PC2 (the Programming Contest Control system, pronounced "P-C-squared" or sometimes just "P-C-Two" for short) is a software system designed to support programming contest operations in a variety of computing environments. PC2 allows contestants (teams) to submit programs over a network to contest judges. The judges can recompile the submitted program, execute it, view the source code and/or execution results, and send a response back to the team. The system also supports an "automated judging" mode where judging is performed by software rather than by human judges.
The system automatically timestamps and archives submitted runs, maintains and displays current contest standings in a variety of ways, and allows the judges to retrieve and reexecute archived runs. It also provides a mechanism for contestants to submit clarification requests and queries to the judges, and for the judges to reply to queries and to issue broadcast bulletins to teams. In addition, PC2 supports contests being held simultaneously at multiple sites by automatically transmitting contest standing information between sites and generating a single contest-wide standings scoreboard at each remote site.

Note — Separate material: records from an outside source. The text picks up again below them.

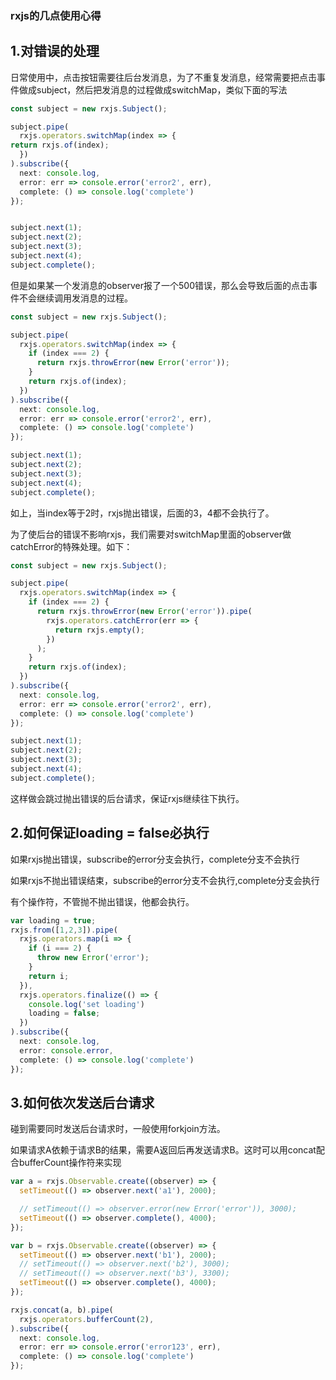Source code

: ### rxjs的几点使用心得

## 1.对错误的处理

日常使用中，点击按钮需要往后台发消息，为了不重复发消息，经常需要把点击事件做成subject，然后把发消息的过程做成switchMap，类似下面的写法

```typescript
const subject = new rxjs.Subject();

subject.pipe(
  rxjs.operators.switchMap(index => {
return rxjs.of(index);
  })
).subscribe({
  next: console.log,
  error: err => console.error('error2', err),
  complete: () => console.log('complete')
});


subject.next(1);
subject.next(2);
subject.next(3);
subject.next(4);
subject.complete();
```

但是如果某一个发消息的observer报了一个500错误，那么会导致后面的点击事件不会继续调用发消息的过程。

```typescript
const subject = new rxjs.Subject();

subject.pipe(
  rxjs.operators.switchMap(index => {
    if (index === 2) {
      return rxjs.throwError(new Error('error'));
    }
    return rxjs.of(index);
  })
).subscribe({
  next: console.log,
  error: err => console.error('error2', err),
  complete: () => console.log('complete')
});

subject.next(1);
subject.next(2);
subject.next(3);
subject.next(4);
subject.complete();
```

如上，当index等于2时，rxjs抛出错误，后面的3，4都不会执行了。

为了使后台的错误不影响rxjs，我们需要对switchMap里面的observer做catchError的特殊处理。如下：

```typescript
const subject = new rxjs.Subject();

subject.pipe(
  rxjs.operators.switchMap(index => {
    if (index === 2) {
      return rxjs.throwError(new Error('error')).pipe(
        rxjs.operators.catchError(err => {
          return rxjs.empty();
        })
      );
    }
    return rxjs.of(index);
  })
).subscribe({
  next: console.log,
  error: err => console.error('error2', err),
  complete: () => console.log('complete')
});

subject.next(1);
subject.next(2);
subject.next(3);
subject.next(4);
subject.complete();
```

这样做会跳过抛出错误的后台请求，保证rxjs继续往下执行。

## 2.如何保证loading = false必执行

如果rxjs抛出错误，subscribe的error分支会执行，complete分支不会执行

如果rxjs不抛出错误结束，subscribe的error分支不会执行,complete分支会执行

有个操作符，不管抛不抛出错误，他都会执行。

```typescript
var loading = true;
rxjs.from([1,2,3]).pipe(
  rxjs.operators.map(i => {
    if (i === 2) {
      throw new Error('error');
    }
    return i;
  }),
  rxjs.operators.finalize(() => {
    console.log('set loading')
    loading = false;
  })
).subscribe({
  next: console.log,
  error: console.error,
  complete: () => console.log('complete')
});
```

## 3.如何依次发送后台请求

碰到需要同时发送后台请求时，一般使用forkjoin方法。

如果请求A依赖于请求B的结果，需要A返回后再发送请求B。这时可以用concat配合bufferCount操作符来实现

```typescript
var a = rxjs.Observable.create((observer) => {
  setTimeout(() => observer.next('a1'), 2000);

  // setTimeout(() => observer.error(new Error('error')), 3000);
  setTimeout(() => observer.complete(), 4000);
});

var b = rxjs.Observable.create((observer) => {
  setTimeout(() => observer.next('b1'), 2000);
  // setTimeout(() => observer.next('b2'), 3000);
  // setTimeout(() => observer.next('b3'), 3300);
  setTimeout(() => observer.complete(), 4000);
});

rxjs.concat(a, b).pipe(
  rxjs.operators.bufferCount(2),
).subscribe({
  next: console.log,
  error: err => console.error('error123', err),
  complete: () => console.log('complete')
});
```

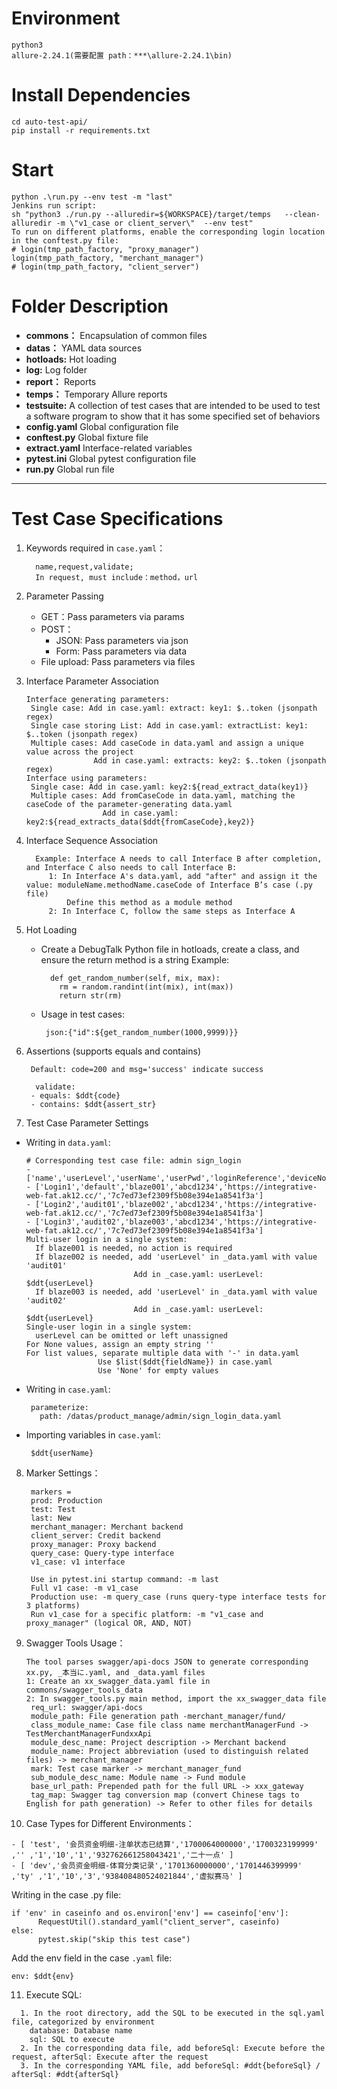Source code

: # Environment

    python3
    allure-2.24.1(需要配置 path：***\allure-2.24.1\bin)

# Install Dependencies

```
cd auto-test-api/
pip install -r requirements.txt
```

# Start

```
python .\run.py --env test -m "last"
Jenkins run script:
sh "python3 ./run.py --alluredir=${WORKSPACE}/target/temps   --clean-alluredir -m \"v1_case or client_server\"  --env test"
To run on different platforms, enable the corresponding login location in the conftest.py file:
# login(tmp_path_factory, "proxy_manager")
login(tmp_path_factory, "merchant_manager")
# login(tmp_path_factory, "client_server")
```

# Folder Description

- **commons：** Encapsulation of common files
- **datas：** YAML data sources
- **hotloads:** Hot loading
- **log:** Log folder
- **report：** Reports
- **temps：** Temporary Allure reports
- **testsuite:** A collection of test cases that are intended to be used to test a software program to show that it has some specified set of behaviors
- **config.yaml** Global configuration file
- **conftest.py** Global fixture file
- **extract.yaml** Interface-related variables
- **pytest.ini** Global pytest configuration file
- **run.py** Global run file

---

# Test Case Specifications

1. Keywords required in `case.yaml`：
   ```
     name,request,validate;
     In request, must include：method，url
   ```
2. Parameter Passing
   - GET：Pass parameters via params
   - POST：
     - JSON: Pass parameters via json
     - Form: Pass parameters via data
   - File upload: Pass parameters via files
3. Interface Parameter Association
   ```
   Interface generating parameters:
    Single case: Add in case.yaml: extract: key1: $..token (jsonpath regex)
    Single case storing List: Add in case.yaml: extractList: key1: $..token (jsonpath regex)
    Multiple cases: Add caseCode in data.yaml and assign a unique value across the project
                  Add in case.yaml: extracts: key2: $..token (jsonpath regex)
   Interface using parameters:
    Single case: Add in case.yaml: key2:${read_extract_data(key1)}
    Multiple cases: Add fromCaseCode in data.yaml, matching the caseCode of the parameter-generating data.yaml
                    Add in case.yaml: key2:${read_extracts_data($ddt{fromCaseCode},key2)}
   ```
4. Interface Sequence Association

   ```
     Example: Interface A needs to call Interface B after completion, and Interface C also needs to call Interface B:
        1: In Interface A's data.yaml, add "after" and assign it the value: moduleName.methodName.caseCode of Interface B’s case (.py file)
            Define this method as a module method
        2: In Interface C, follow the same steps as Interface A
   ```

5. Hot Loading

   - Create a DebugTalk Python file in hotloads, create a class, and ensure the return method is a string
     Example:
     ```
       def get_random_number(self, mix, max):
         rm = random.randint(int(mix), int(max))
         return str(rm)
     ```
   - Usage in test cases:
     ```
      json:{"id":${get_random_number(1000,9999)}}
     ```

6. Assertions (supports equals and contains)
   ```
    Default: code=200 and msg='success' indicate success
   ```
   ```
     validate:
    - equals: $ddt{code}
    - contains: $ddt{assert_str}
   ```
7. Test Case Parameter Settings

- Writing in `data.yaml`:

  ```
  # Corresponding test case file: admin sign_login
  - ['name','userLevel','userName','userPwd','loginReference','deviceNo']
  - ['Login1','default','blaze001','abcd1234','https://integrative-web-fat.ak12.cc/','7c7ed73ef2309f5b08e394e1a8541f3a']
  - ['Login2','audit01','blaze002','abcd1234','https://integrative-web-fat.ak12.cc/','7c7ed73ef2309f5b08e394e1a8541f3a']
  - ['Login3','audit02','blaze003','abcd1234','https://integrative-web-fat.ak12.cc/','7c7ed73ef2309f5b08e394e1a8541f3a']
  Multi-user login in a single system:
    If blaze001 is needed, no action is required
    If blaze002 is needed, add 'userLevel' in _data.yaml with value 'audit01'
                          Add in _case.yaml: userLevel: $ddt{userLevel}
    If blaze003 is needed, add 'userLevel' in _data.yaml with value 'audit02'
                          Add in _case.yaml: userLevel: $ddt{userLevel}
  Single-user login in a single system:
    userLevel can be omitted or left unassigned
  For None values, assign an empty string ''
  For list values, separate multiple data with '-' in data.yaml
                  Use $list($ddt{fieldName}) in case.yaml
                  Use 'None' for empty values
  ```

- Writing in `case.yaml`:
  ```
   parameterize:
     path: /datas/product_manage/admin/sign_login_data.yaml
  ```
- Importing variables in `case.yaml`:
  ```
   $ddt{userName}
  ```

8. Marker Settings：

   ```
    markers =
    prod: Production
    test: Test
    last: New
    merchant_manager: Merchant backend
    client_server: Credit backend
    proxy_manager: Proxy backend
    query_case: Query-type interface
    v1_case: v1 interface

    Use in pytest.ini startup command: -m last
    Full v1 case: -m v1_case
    Production use: -m query_case (runs query-type interface tests for 3 platforms)
    Run v1_case for a specific platform: -m "v1_case and proxy_manager" (logical OR, AND, NOT)

   ```

9. Swagger Tools Usage：
   ```
   The tool parses swagger/api-docs JSON to generate corresponding xx.py, _本当に.yaml, and _data.yaml files
   1: Create an xx_swagger_data.yaml file in commons/swagger_tools_data
   2: In swagger_tools.py main method, import the xx_swagger_data file
    req_url: swagger/api-docs
    module_path: File generation path -merchant_manager/fund/
    class_module_name: Case file class name merchantManagerFund -> TestMerchantManagerFundxxApi
    module_desc_name: Project description -> Merchant backend
    module_name: Project abbreviation (used to distinguish related files) -> merchant_manager
    mark: Test case marker -> merchant_manager_fund
    sub_module_desc_name: Module name -> Fund module
    base_url_path: Prepended path for the full URL -> xxx_gateway
    tag_map: Swagger tag conversion map (convert Chinese tags to English for path generation) -> Refer to other files for details
   ```
10. Case Types for Different Environments：

```
- [ 'test', '会员资金明细-注单状态已结算','1700064000000','1700323199999' ,'' ,'1','10','1','932762661258043421','二十一点' ]
- [ 'dev','会员资金明细-体育分类记录','1701360000000','1701446399999' ,'ty' ,'1','10','3','938408480524021844','虚拟赛马' ]
```

Writing in the case .py file:

```
if 'env' in caseinfo and os.environ['env'] == caseinfo['env']:
      RequestUtil().standard_yaml("client_server", caseinfo)
else:
      pytest.skip("skip this test case")
```

Add the env field in the case `.yaml` file:

```
env: $ddt{env}
```

11. Execute SQL:

```
  1. In the root directory, add the SQL to be executed in the sql.yaml file, categorized by environment
    database: Database name
    sql: SQL to execute
  2. In the corresponding data file, add beforeSql: Execute before the request, afterSql: Execute after the request
  3. In the corresponding YAML file, add beforeSql: #ddt{beforeSql} / afterSql: #ddt{afterSql}

```
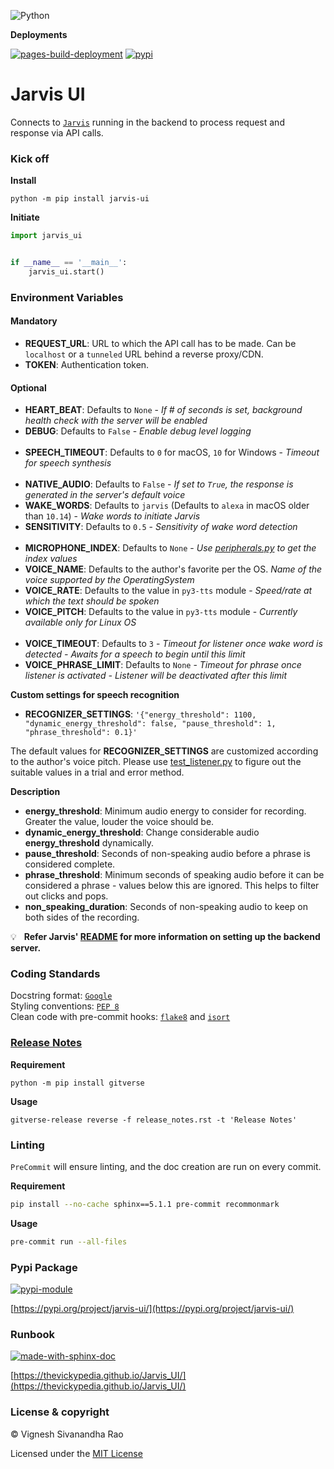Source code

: ![Python](https://img.shields.io/badge/python-3.8%20%7C%203.9%20%7C%203.10%20%7C%203.11-blue)

**Deployments**

[![pages-build-deployment](https://github.com/thevickypedia/Jarvis_UI/actions/workflows/pages/pages-build-deployment/badge.svg)](https://github.com/thevickypedia/Jarvis_UI/actions/workflows/pages/pages-build-deployment)
[![pypi](https://github.com/thevickypedia/Jarvis_UI/actions/workflows/python-publish.yml/badge.svg)](https://github.com/thevickypedia/Jarvis_UI/actions/workflows/python-publish.yml)

# Jarvis UI

Connects to [`Jarvis`](https://github.com/thevickypedia/Jarvis/blob/master/jarvis/api/fast.py) running in the backend to process request and response via API calls.

### Kick off
**Install**
```shell
python -m pip install jarvis-ui
```

**Initiate**
```python
import jarvis_ui


if __name__ == '__main__':
    jarvis_ui.start()
```

### Environment Variables
#### Mandatory
- **REQUEST_URL**: URL to which the API call has to be made. Can be `localhost` or a `tunneled` URL behind a reverse proxy/CDN.
- **TOKEN**: Authentication token.

#### Optional
- **HEART_BEAT**: Defaults to `None` - _If # of seconds is set, background health check with the server will be enabled_
- **DEBUG**: Defaults to `False` - _Enable debug level logging_
<br><br>
- **SPEECH_TIMEOUT**: Defaults to `0` for macOS, `10` for Windows - _Timeout for speech synthesis_
<br><br>
- **NATIVE_AUDIO**: Defaults to `False` - _If set to `True`, the response is generated in the server's default voice_
- **WAKE_WORDS**: Defaults to `jarvis` (Defaults to `alexa` in macOS older than `10.14`) - _Wake words to initiate Jarvis_
- **SENSITIVITY**: Defaults to `0.5` - _Sensitivity of wake word detection_
<br><br>
- **MICROPHONE_INDEX**: Defaults to `None` - _Use [peripherals.py](https://github.com/thevickypedia/Jarvis_UI/blob/main/modules/peripherals.py) to get the index values_
- **VOICE_NAME**: Defaults to the author's favorite per the OS. _Name of the voice supported by the OperatingSystem_
- **VOICE_RATE**: Defaults to the value in `py3-tts` module - _Speed/rate at which the text should be spoken_
- **VOICE_PITCH**: Defaults to the value in `py3-tts` module - _Currently available only for Linux OS_
<br><br>
- **VOICE_TIMEOUT**: Defaults to `3` - _Timeout for listener once wake word is detected - Awaits for a speech to begin until this limit_
- **VOICE_PHRASE_LIMIT**: Defaults to `None` - _Timeout for phrase once listener is activated - Listener will be deactivated after this limit_

**Custom settings for speech recognition**
- **RECOGNIZER_SETTINGS**: `'{"energy_threshold": 1100, "dynamic_energy_threshold": false, "pause_threshold": 1, "phrase_threshold": 0.1}'`

The default values for **RECOGNIZER_SETTINGS** are customized according to the author's voice pitch.
Please use [test_listener.py](https://github.com/thevickypedia/Jarvis_UI/blob/main/test_listener.py) to figure out the suitable values in a trial and error method.

**Description**
- **energy_threshold**: Minimum audio energy to consider for recording. Greater the value, louder the voice should be.
- **dynamic_energy_threshold**: Change considerable audio **energy_threshold** dynamically.
- **pause_threshold**: Seconds of non-speaking audio before a phrase is considered complete.
- **phrase_threshold**: Minimum seconds of speaking audio before it can be considered a phrase - values below this are ignored. This helps to filter out clicks and pops.
- **non_speaking_duration**: Seconds of non-speaking audio to keep on both sides of the recording.

:bulb: &nbsp; **Refer Jarvis' [README](https://github.com/thevickypedia/Jarvis/blob/master/README.md) for more information on setting up the backend server.**

### Coding Standards
Docstring format: [`Google`](https://google.github.io/styleguide/pyguide.html#38-comments-and-docstrings) <br>
Styling conventions: [`PEP 8`](https://www.python.org/dev/peps/pep-0008/) <br>
Clean code with pre-commit hooks: [`flake8`](https://flake8.pycqa.org/en/latest/) and 
[`isort`](https://pycqa.github.io/isort/)

### [Release Notes](https://github.com/thevickypedia/Jarvis_UI/blob/main/release_notes.rst)
**Requirement**
```shell
python -m pip install gitverse
```

**Usage**
```shell
gitverse-release reverse -f release_notes.rst -t 'Release Notes'
```

### Linting
`PreCommit` will ensure linting, and the doc creation are run on every commit.

**Requirement**
<br>
```bash
pip install --no-cache sphinx==5.1.1 pre-commit recommonmark
```

**Usage**
<br>
```bash
pre-commit run --all-files
```

### Pypi Package
[![pypi-module](https://img.shields.io/badge/Software%20Repository-pypi-1f425f.svg)](https://packaging.python.org/tutorials/packaging-projects/)

[https://pypi.org/project/jarvis-ui/](https://pypi.org/project/jarvis-ui/)

### Runbook
[![made-with-sphinx-doc](https://img.shields.io/badge/Code%20Docs-Sphinx-1f425f.svg)](https://www.sphinx-doc.org/en/master/man/sphinx-autogen.html)

[https://thevickypedia.github.io/Jarvis_UI/](https://thevickypedia.github.io/Jarvis_UI/)

### License & copyright

&copy; Vignesh Sivanandha Rao

Licensed under the [MIT License](https://github.com/thevickypedia/Jarvis_UI/blob/main/LICENSE)
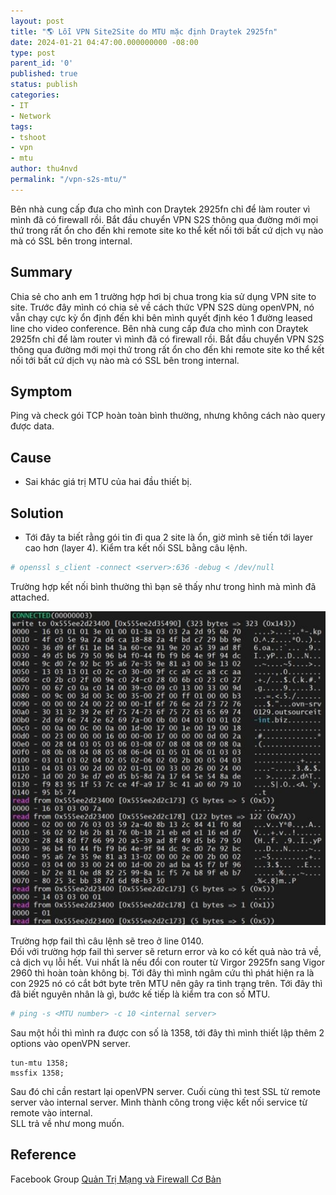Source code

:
 ```yaml
---
layout: post
title: "🌎 Lỗi VPN Site2Site do MTU mặc định Draytek 2925fn"
date: 2024-01-21 04:47:00.000000000 -08:00
type: post
parent_id: '0'
published: true
status: publish
categories:
- IT
- Network
tags:
- tshoot
- vpn
- mtu
author: thu4nvd
permalink: "/vpn-s2s-mtu/"
---
```


Bên nhà cung cấp đưa cho mình con Draytek 2925fn chỉ để làm router vì mình đã có firewall rồi. Bắt đầu chuyển VPN S2S thông qua đường mới mọi thứ trong rất ổn cho đến khi remote site ko thể kết nối tới bất cứ dịch vụ nào mà có SSL bên trong internal.

## Summary

Chia sẻ cho anh em 1 trường hợp hơi bị chua trong kia sử dụng VPN site to site.
Trước đây mình có chia sẻ về cách thức VPN S2S dùng openVPN, nó vẫn chạy cực kỳ ổn định đến khi bên mình quyết định kéo 1 đường leased line cho video conference.
Bên nhà cung cấp đưa cho mình con Draytek 2925fn chỉ để làm router vì mình đã có firewall rồi. Bắt đầu chuyển VPN S2S thông qua đường mới mọi thứ trong rất ổn cho đến khi remote site ko thể kết nối tới bất cứ dịch vụ nào mà có SSL bên trong internal.

## Symptom

Ping và check gói TCP hoàn toàn bình thường, nhưng không cách nào query được data.

## Cause
* Sai khác giá trị MTU của hai đầu thiết bị.

## Solution

* Tới đây ta biết rằng gói tin đi qua 2 site là ổn, giờ mình sẽ tiến tới layer cao hơn (layer 4).
Kiểm tra kết nối SSL bằng câu lệnh.

```bash
# openssl s_client -connect <server>:636 -debug < /dev/null
```
Trường hợp kết nối bình thường thì bạn sẽ thấy như trong hình mà mình đã attached.

![Alt text](../assets/2024/01/mtu-draytek.jpg)

Trường hợp fail thì câu lệnh sẽ treo ở line 0140.  
Đối với trường hợp fail thì server sẽ return error và ko có kết quả nào trả về, cả dịch vụ lỗi hết.
Vui nhất là nếu đổi con router từ Virgor 2925fn sang Vigor 2960 thì hoàn toàn không bị.
Tới đây thì mình ngâm cứu thì phát hiện ra là con 2925 nó có cắt bớt byte trên MTU nên gây ra tình trạng trên.
Tới đây thì đã biết nguyên nhân là gì, bước kế tiếp là kiểm tra con số MTU.

```bash
# ping -s <MTU number> -c 10 <internal server>
```

Sau một hồi thì mình ra được con số là 1358, tới đây thì mình thiết lập thêm 2 options vào openVPN server.
```
tun-mtu 1358;
mssfix 1358;
```
Sau đó chỉ cần restart lại openVPN server.
Cuối cùng thì test SSL từ remote server vào internal server.
Mình thành công trong việc kết nối service từ remote vào internal.  
SLL trả về như mong muốn.


## Reference  

Facebook Group [Quản Trị Mạng và Firewall Cơ Bản](https://www.facebook.com/groups/labccnaccnpfirewall)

A wide variety of configurable options allow the contest administrator to tailor the system to specific contest operations. For example, the number of teams, problems, and languages in the contest; the scoring method being applied; which problems are handled by which judges; whether teams are automatically notified of the result of a submission; and the frequency of automatic scoreboard updates are all configurable. There are also mechanisms provided for editing the internal scoring database, and for recovering from various types of soft and hard errors. The system is designed to allow teams to use any language development tool which can be invoked from a command line and generates an executable file.
PC2 was developed at California State University, Sacramento (CSUS), and is available on the World Wide Web at http://www.ecs.csus.edu/pc2.
The most recent version, V9, is written in Java (using Eclipse) and is intended to run on any Java 1.5 (or greater) platform, including Windows (98/ME/2000/XP/Vista/7), Mac OS X (10.4+) and a variety of Unix-based systems including Solaris, Linux, and FreeBSD.